- [ABOUT THIS EXERCISE]:
An identical copy of the listing below is all the answer should contain.

------------------------------

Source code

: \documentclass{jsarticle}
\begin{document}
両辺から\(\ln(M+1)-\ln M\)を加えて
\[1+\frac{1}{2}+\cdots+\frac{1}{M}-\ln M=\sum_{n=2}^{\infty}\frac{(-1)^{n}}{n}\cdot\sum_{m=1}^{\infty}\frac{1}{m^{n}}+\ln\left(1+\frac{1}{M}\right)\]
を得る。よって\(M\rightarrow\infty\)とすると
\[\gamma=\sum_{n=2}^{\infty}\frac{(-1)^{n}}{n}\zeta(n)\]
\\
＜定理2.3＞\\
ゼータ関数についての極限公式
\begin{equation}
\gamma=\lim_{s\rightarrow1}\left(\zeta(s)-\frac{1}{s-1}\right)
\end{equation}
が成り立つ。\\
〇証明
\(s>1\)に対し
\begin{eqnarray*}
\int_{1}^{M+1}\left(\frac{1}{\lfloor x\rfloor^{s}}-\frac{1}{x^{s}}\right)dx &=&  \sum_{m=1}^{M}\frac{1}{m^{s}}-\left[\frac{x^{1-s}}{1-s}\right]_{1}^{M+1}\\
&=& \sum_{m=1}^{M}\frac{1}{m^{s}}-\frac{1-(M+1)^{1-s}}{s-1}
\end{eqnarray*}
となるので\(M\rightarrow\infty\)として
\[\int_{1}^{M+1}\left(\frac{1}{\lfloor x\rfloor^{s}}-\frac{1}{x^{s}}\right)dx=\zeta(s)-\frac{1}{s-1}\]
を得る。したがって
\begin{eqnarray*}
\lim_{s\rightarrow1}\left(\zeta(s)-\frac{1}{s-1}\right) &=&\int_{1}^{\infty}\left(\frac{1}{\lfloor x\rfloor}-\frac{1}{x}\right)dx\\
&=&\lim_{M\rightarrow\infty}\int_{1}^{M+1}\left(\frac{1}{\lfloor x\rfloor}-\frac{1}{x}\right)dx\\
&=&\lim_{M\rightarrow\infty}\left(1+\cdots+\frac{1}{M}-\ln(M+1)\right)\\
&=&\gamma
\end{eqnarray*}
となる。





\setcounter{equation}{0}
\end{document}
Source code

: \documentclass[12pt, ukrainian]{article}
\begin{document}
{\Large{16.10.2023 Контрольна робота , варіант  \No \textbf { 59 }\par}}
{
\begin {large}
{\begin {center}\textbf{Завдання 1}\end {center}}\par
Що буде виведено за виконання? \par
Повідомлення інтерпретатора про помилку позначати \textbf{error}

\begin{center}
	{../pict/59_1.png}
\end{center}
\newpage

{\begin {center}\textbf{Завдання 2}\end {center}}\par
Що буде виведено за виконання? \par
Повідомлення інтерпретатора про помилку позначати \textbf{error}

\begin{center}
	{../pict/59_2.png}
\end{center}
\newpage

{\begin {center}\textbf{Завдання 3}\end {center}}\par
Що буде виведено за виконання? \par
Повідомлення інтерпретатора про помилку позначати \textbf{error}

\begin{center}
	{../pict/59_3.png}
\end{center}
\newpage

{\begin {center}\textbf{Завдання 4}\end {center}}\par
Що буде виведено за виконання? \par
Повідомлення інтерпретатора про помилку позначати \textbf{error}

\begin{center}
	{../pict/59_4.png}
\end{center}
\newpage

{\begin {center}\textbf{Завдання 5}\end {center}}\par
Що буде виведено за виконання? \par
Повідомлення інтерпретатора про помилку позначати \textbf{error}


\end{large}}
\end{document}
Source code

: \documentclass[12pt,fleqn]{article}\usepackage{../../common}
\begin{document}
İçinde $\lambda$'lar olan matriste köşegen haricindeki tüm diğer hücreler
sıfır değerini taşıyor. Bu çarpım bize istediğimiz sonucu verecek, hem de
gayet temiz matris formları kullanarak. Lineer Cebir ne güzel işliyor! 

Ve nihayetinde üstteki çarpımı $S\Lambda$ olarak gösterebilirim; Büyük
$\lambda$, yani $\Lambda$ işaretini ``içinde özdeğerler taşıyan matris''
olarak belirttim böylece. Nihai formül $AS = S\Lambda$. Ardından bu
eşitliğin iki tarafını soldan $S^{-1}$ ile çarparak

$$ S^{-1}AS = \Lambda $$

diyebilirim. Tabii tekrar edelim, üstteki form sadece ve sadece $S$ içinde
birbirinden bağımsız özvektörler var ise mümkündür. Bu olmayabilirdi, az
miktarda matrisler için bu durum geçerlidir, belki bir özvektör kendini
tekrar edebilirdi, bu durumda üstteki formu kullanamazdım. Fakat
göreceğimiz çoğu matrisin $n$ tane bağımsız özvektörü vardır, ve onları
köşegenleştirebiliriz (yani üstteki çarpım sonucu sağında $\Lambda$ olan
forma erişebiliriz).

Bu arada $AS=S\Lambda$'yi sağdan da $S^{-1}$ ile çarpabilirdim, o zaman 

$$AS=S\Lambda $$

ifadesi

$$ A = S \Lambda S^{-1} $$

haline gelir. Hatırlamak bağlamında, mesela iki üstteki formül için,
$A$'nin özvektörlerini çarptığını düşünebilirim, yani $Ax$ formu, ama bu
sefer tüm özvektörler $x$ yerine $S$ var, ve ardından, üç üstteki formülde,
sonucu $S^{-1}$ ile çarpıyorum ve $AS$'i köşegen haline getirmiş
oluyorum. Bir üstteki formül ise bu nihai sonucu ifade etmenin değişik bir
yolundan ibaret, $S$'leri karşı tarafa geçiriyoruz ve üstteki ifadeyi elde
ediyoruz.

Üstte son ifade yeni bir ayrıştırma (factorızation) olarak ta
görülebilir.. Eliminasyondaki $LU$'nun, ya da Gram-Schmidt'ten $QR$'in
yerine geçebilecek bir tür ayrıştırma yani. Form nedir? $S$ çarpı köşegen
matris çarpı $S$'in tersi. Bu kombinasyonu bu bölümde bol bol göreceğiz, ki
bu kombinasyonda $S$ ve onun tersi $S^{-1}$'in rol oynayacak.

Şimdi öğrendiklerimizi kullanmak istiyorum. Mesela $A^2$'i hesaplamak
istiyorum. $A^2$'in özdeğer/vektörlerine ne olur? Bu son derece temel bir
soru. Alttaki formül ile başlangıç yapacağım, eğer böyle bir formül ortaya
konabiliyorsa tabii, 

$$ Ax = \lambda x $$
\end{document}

------------------------------

- [SOLUTION]:
Source code

: \documentclass{jsarticle}
\begin{document}
両辺から\(\ln(M+1)-\ln M\)を加えて
\[1+\frac{1}{2}+\cdots+\frac{1}{M}-\ln M=\sum_{n=2}^{\infty}\frac{(-1)^{n}}{n}\cdot\sum_{m=1}^{\infty}\frac{1}{m^{n}}+\ln\left(1+\frac{1}{M}\right)\]
を得る。よって\(M\rightarrow\infty\)とすると
\[\gamma=\sum_{n=2}^{\infty}\frac{(-1)^{n}}{n}\zeta(n)\]
\\
＜定理2.3＞\\
ゼータ関数についての極限公式
\begin{equation}
\gamma=\lim_{s\rightarrow1}\left(\zeta(s)-\frac{1}{s-1}\right)
\end{equation}
が成り立つ。\\
〇証明
\(s>1\)に対し
\begin{eqnarray*}
\int_{1}^{M+1}\left(\frac{1}{\lfloor x\rfloor^{s}}-\frac{1}{x^{s}}\right)dx &=&  \sum_{m=1}^{M}\frac{1}{m^{s}}-\left[\frac{x^{1-s}}{1-s}\right]_{1}^{M+1}\\
&=& \sum_{m=1}^{M}\frac{1}{m^{s}}-\frac{1-(M+1)^{1-s}}{s-1}
\end{eqnarray*}
となるので\(M\rightarrow\infty\)として
\[\int_{1}^{M+1}\left(\frac{1}{\lfloor x\rfloor^{s}}-\frac{1}{x^{s}}\right)dx=\zeta(s)-\frac{1}{s-1}\]
を得る。したがって
\begin{eqnarray*}
\lim_{s\rightarrow1}\left(\zeta(s)-\frac{1}{s-1}\right) &=&\int_{1}^{\infty}\left(\frac{1}{\lfloor x\rfloor}-\frac{1}{x}\right)dx\\
&=&\lim_{M\rightarrow\infty}\int_{1}^{M+1}\left(\frac{1}{\lfloor x\rfloor}-\frac{1}{x}\right)dx\\
&=&\lim_{M\rightarrow\infty}\left(1+\cdots+\frac{1}{M}-\ln(M+1)\right)\\
&=&\gamma
\end{eqnarray*}
となる。





\setcounter{equation}{0}
\end{document}
Source code

: \documentclass[12pt, ukrainian]{article}
\begin{document}
{\Large{16.10.2023 Контрольна робота , варіант  \No \textbf { 59 }\par}}
{
\begin {large}
{\begin {center}\textbf{Завдання 1}\end {center}}\par
Що буде виведено за виконання? \par
Повідомлення інтерпретатора про помилку позначати \textbf{error}

\begin{center}
	{../pict/59_1.png}
\end{center}
\newpage

{\begin {center}\textbf{Завдання 2}\end {center}}\par
Що буде виведено за виконання? \par
Повідомлення інтерпретатора про помилку позначати \textbf{error}

\begin{center}
	{../pict/59_2.png}
\end{center}
\newpage

{\begin {center}\textbf{Завдання 3}\end {center}}\par
Що буде виведено за виконання? \par
Повідомлення інтерпретатора про помилку позначати \textbf{error}

\begin{center}
	{../pict/59_3.png}
\end{center}
\newpage

{\begin {center}\textbf{Завдання 4}\end {center}}\par
Що буде виведено за виконання? \par
Повідомлення інтерпретатора про помилку позначати \textbf{error}

\begin{center}
	{../pict/59_4.png}
\end{center}
\newpage

{\begin {center}\textbf{Завдання 5}\end {center}}\par
Що буде виведено за виконання? \par
Повідомлення інтерпретатора про помилку позначати \textbf{error}


\end{large}}
\end{document}
Source code

: \documentclass[12pt,fleqn]{article}\usepackage{../../common}
\begin{document}
İçinde $\lambda$'lar olan matriste köşegen haricindeki tüm diğer hücreler
sıfır değerini taşıyor. Bu çarpım bize istediğimiz sonucu verecek, hem de
gayet temiz matris formları kullanarak. Lineer Cebir ne güzel işliyor! 

Ve nihayetinde üstteki çarpımı $S\Lambda$ olarak gösterebilirim; Büyük
$\lambda$, yani $\Lambda$ işaretini ``içinde özdeğerler taşıyan matris''
olarak belirttim böylece. Nihai formül $AS = S\Lambda$. Ardından bu
eşitliğin iki tarafını soldan $S^{-1}$ ile çarparak

$$ S^{-1}AS = \Lambda $$

diyebilirim. Tabii tekrar edelim, üstteki form sadece ve sadece $S$ içinde
birbirinden bağımsız özvektörler var ise mümkündür. Bu olmayabilirdi, az
miktarda matrisler için bu durum geçerlidir, belki bir özvektör kendini
tekrar edebilirdi, bu durumda üstteki formu kullanamazdım. Fakat
göreceğimiz çoğu matrisin $n$ tane bağımsız özvektörü vardır, ve onları
köşegenleştirebiliriz (yani üstteki çarpım sonucu sağında $\Lambda$ olan
forma erişebiliriz).

Bu arada $AS=S\Lambda$'yi sağdan da $S^{-1}$ ile çarpabilirdim, o zaman 

$$AS=S\Lambda $$

ifadesi

$$ A = S \Lambda S^{-1} $$

haline gelir. Hatırlamak bağlamında, mesela iki üstteki formül için,
$A$'nin özvektörlerini çarptığını düşünebilirim, yani $Ax$ formu, ama bu
sefer tüm özvektörler $x$ yerine $S$ var, ve ardından, üç üstteki formülde,
sonucu $S^{-1}$ ile çarpıyorum ve $AS$'i köşegen haline getirmiş
oluyorum. Bir üstteki formül ise bu nihai sonucu ifade etmenin değişik bir
yolundan ibaret, $S$'leri karşı tarafa geçiriyoruz ve üstteki ifadeyi elde
ediyoruz.

Üstte son ifade yeni bir ayrıştırma (factorızation) olarak ta
görülebilir.. Eliminasyondaki $LU$'nun, ya da Gram-Schmidt'ten $QR$'in
yerine geçebilecek bir tür ayrıştırma yani. Form nedir? $S$ çarpı köşegen
matris çarpı $S$'in tersi. Bu kombinasyonu bu bölümde bol bol göreceğiz, ki
bu kombinasyonda $S$ ve onun tersi $S^{-1}$'in rol oynayacak.

Şimdi öğrendiklerimizi kullanmak istiyorum. Mesela $A^2$'i hesaplamak
istiyorum. $A^2$'in özdeğer/vektörlerine ne olur? Bu son derece temel bir
soru. Alttaki formül ile başlangıç yapacağım, eğer böyle bir formül ortaya
konabiliyorsa tabii, 

$$ Ax = \lambda x $$
\end{document}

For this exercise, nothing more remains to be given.